#### [Exercise brief]
Starting at the first line and ending at the last, output the data exactly.

----- Data under study -----

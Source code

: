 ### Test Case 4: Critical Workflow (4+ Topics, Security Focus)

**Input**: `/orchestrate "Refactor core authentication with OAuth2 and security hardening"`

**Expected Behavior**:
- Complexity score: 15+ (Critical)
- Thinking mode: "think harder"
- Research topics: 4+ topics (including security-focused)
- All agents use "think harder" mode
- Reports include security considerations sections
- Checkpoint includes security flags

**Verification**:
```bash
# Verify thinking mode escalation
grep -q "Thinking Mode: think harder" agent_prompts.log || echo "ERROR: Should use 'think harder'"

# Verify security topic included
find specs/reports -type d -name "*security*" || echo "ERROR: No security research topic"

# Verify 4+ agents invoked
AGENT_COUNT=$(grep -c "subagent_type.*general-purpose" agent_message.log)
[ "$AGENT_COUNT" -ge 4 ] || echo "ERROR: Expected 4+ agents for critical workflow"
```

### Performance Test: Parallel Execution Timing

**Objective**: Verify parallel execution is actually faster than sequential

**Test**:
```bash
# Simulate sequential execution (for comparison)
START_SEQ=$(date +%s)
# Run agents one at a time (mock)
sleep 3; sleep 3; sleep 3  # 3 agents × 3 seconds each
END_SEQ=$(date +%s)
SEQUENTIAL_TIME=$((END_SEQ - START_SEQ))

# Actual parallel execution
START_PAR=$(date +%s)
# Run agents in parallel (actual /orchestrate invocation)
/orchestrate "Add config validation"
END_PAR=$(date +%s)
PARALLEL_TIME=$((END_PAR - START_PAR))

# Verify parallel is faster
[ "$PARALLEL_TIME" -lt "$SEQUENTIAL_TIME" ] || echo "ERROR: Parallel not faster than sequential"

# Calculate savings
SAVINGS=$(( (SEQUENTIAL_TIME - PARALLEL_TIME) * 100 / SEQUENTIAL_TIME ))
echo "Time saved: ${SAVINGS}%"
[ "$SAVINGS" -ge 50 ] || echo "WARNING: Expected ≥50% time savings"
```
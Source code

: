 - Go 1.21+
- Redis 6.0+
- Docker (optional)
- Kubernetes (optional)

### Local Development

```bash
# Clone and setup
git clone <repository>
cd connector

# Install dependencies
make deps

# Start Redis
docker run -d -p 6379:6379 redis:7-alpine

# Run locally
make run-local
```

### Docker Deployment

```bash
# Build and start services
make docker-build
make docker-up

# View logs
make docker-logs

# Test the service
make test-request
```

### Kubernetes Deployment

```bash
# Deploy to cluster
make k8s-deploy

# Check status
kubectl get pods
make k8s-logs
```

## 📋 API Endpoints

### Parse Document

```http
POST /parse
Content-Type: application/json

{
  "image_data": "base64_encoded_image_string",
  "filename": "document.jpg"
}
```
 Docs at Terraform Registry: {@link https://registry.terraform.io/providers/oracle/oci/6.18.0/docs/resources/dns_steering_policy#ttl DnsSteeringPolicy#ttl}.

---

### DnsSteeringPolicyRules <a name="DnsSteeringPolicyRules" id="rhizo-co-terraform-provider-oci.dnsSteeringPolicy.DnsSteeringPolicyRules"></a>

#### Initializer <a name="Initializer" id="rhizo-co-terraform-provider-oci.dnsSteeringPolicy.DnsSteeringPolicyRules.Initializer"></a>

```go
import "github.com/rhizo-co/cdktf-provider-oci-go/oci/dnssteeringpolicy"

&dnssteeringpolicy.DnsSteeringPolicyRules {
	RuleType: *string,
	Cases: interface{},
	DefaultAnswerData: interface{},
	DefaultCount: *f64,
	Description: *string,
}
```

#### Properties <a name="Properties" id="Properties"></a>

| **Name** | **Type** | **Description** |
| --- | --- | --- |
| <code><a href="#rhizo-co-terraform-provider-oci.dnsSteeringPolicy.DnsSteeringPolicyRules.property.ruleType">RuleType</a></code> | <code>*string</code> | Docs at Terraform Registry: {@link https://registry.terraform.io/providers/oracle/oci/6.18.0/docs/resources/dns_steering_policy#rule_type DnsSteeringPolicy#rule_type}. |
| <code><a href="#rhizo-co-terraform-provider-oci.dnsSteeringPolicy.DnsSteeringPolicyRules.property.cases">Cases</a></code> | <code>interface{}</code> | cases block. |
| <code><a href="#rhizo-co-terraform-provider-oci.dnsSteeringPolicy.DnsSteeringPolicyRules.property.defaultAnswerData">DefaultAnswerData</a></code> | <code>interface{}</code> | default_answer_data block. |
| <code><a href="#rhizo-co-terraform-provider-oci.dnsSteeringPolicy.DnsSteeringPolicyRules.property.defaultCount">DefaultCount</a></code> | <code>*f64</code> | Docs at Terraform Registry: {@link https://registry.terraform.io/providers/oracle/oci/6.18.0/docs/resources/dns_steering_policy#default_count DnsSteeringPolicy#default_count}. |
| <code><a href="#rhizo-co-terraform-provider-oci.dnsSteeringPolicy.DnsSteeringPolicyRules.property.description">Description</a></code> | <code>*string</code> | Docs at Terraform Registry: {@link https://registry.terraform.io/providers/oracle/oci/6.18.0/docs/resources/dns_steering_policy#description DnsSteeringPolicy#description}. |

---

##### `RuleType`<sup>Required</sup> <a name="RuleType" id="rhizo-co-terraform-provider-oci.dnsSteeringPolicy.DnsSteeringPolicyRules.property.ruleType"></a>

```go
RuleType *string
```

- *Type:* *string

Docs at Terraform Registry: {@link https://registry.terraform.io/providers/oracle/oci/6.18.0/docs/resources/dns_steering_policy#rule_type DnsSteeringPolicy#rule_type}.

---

-----

#### [Output of the task]
Source code

: ### Test Case 4: Critical Workflow (4+ Topics, Security Focus)

**Input**: `/orchestrate "Refactor core authentication with OAuth2 and security hardening"`

**Expected Behavior**:
- Complexity score: 15+ (Critical)
- Thinking mode: "think harder"
- Research topics: 4+ topics (including security-focused)
- All agents use "think harder" mode
- Reports include security considerations sections
- Checkpoint includes security flags

**Verification**:
```bash
# Verify thinking mode escalation
grep -q "Thinking Mode: think harder" agent_prompts.log || echo "ERROR: Should use 'think harder'"

# Verify security topic included
find specs/reports -type d -name "*security*" || echo "ERROR: No security research topic"

# Verify 4+ agents invoked
AGENT_COUNT=$(grep -c "subagent_type.*general-purpose" agent_message.log)
[ "$AGENT_COUNT" -ge 4 ] || echo "ERROR: Expected 4+ agents for critical workflow"
```

### Performance Test: Parallel Execution Timing

**Objective**: Verify parallel execution is actually faster than sequential

**Test**:
```bash
# Simulate sequential execution (for comparison)
START_SEQ=$(date +%s)
# Run agents one at a time (mock)
sleep 3; sleep 3; sleep 3  # 3 agents × 3 seconds each
END_SEQ=$(date +%s)
SEQUENTIAL_TIME=$((END_SEQ - START_SEQ))

# Actual parallel execution
START_PAR=$(date +%s)
# Run agents in parallel (actual /orchestrate invocation)
/orchestrate "Add config validation"
END_PAR=$(date +%s)
PARALLEL_TIME=$((END_PAR - START_PAR))

# Verify parallel is faster
[ "$PARALLEL_TIME" -lt "$SEQUENTIAL_TIME" ] || echo "ERROR: Parallel not faster than sequential"

# Calculate savings
SAVINGS=$(( (SEQUENTIAL_TIME - PARALLEL_TIME) * 100 / SEQUENTIAL_TIME ))
echo "Time saved: ${SAVINGS}%"
[ "$SAVINGS" -ge 50 ] || echo "WARNING: Expected ≥50% time savings"
```
Source code

: - Go 1.21+
- Redis 6.0+
- Docker (optional)
- Kubernetes (optional)

### Local Development

```bash
# Clone and setup
git clone <repository>
cd connector

# Install dependencies
make deps

# Start Redis
docker run -d -p 6379:6379 redis:7-alpine

# Run locally
make run-local
```

### Docker Deployment

```bash
# Build and start services
make docker-build
make docker-up

# View logs
make docker-logs

# Test the service
make test-request
```

### Kubernetes Deployment

```bash
# Deploy to cluster
make k8s-deploy

# Check status
kubectl get pods
make k8s-logs
```

## 📋 API Endpoints

### Parse Document

```http
POST /parse
Content-Type: application/json

{
  "image_data": "base64_encoded_image_string",
  "filename": "document.jpg"
}
```
 Docs at Terraform Registry: {@link https://registry.terraform.io/providers/oracle/oci/6.18.0/docs/resources/dns_steering_policy#ttl DnsSteeringPolicy#ttl}.

---

### DnsSteeringPolicyRules <a name="DnsSteeringPolicyRules" id="rhizo-co-terraform-provider-oci.dnsSteeringPolicy.DnsSteeringPolicyRules"></a>

#### Initializer <a name="Initializer" id="rhizo-co-terraform-provider-oci.dnsSteeringPolicy.DnsSteeringPolicyRules.Initializer"></a>

```go
import "github.com/rhizo-co/cdktf-provider-oci-go/oci/dnssteeringpolicy"

&dnssteeringpolicy.DnsSteeringPolicyRules {
	RuleType: *string,
	Cases: interface{},
	DefaultAnswerData: interface{},
	DefaultCount: *f64,
	Description: *string,
}
```

#### Properties <a name="Properties" id="Properties"></a>

| **Name** | **Type** | **Description** |
| --- | --- | --- |
| <code><a href="#rhizo-co-terraform-provider-oci.dnsSteeringPolicy.DnsSteeringPolicyRules.property.ruleType">RuleType</a></code> | <code>*string</code> | Docs at Terraform Registry: {@link https://registry.terraform.io/providers/oracle/oci/6.18.0/docs/resources/dns_steering_policy#rule_type DnsSteeringPolicy#rule_type}. |
| <code><a href="#rhizo-co-terraform-provider-oci.dnsSteeringPolicy.DnsSteeringPolicyRules.property.cases">Cases</a></code> | <code>interface{}</code> | cases block. |
| <code><a href="#rhizo-co-terraform-provider-oci.dnsSteeringPolicy.DnsSteeringPolicyRules.property.defaultAnswerData">DefaultAnswerData</a></code> | <code>interface{}</code> | default_answer_data block. |
| <code><a href="#rhizo-co-terraform-provider-oci.dnsSteeringPolicy.DnsSteeringPolicyRules.property.defaultCount">DefaultCount</a></code> | <code>*f64</code> | Docs at Terraform Registry: {@link https://registry.terraform.io/providers/oracle/oci/6.18.0/docs/resources/dns_steering_policy#default_count DnsSteeringPolicy#default_count}. |
| <code><a href="#rhizo-co-terraform-provider-oci.dnsSteeringPolicy.DnsSteeringPolicyRules.property.description">Description</a></code> | <code>*string</code> | Docs at Terraform Registry: {@link https://registry.terraform.io/providers/oracle/oci/6.18.0/docs/resources/dns_steering_policy#description DnsSteeringPolicy#description}. |

---

##### `RuleType`<sup>Required</sup> <a name="RuleType" id="rhizo-co-terraform-provider-oci.dnsSteeringPolicy.DnsSteeringPolicyRules.property.ruleType"></a>

```go
RuleType *string
```

- *Type:* *string

Docs at Terraform Registry: {@link https://registry.terraform.io/providers/oracle/oci/6.18.0/docs/resources/dns_steering_policy#rule_type DnsSteeringPolicy#rule_type}.

---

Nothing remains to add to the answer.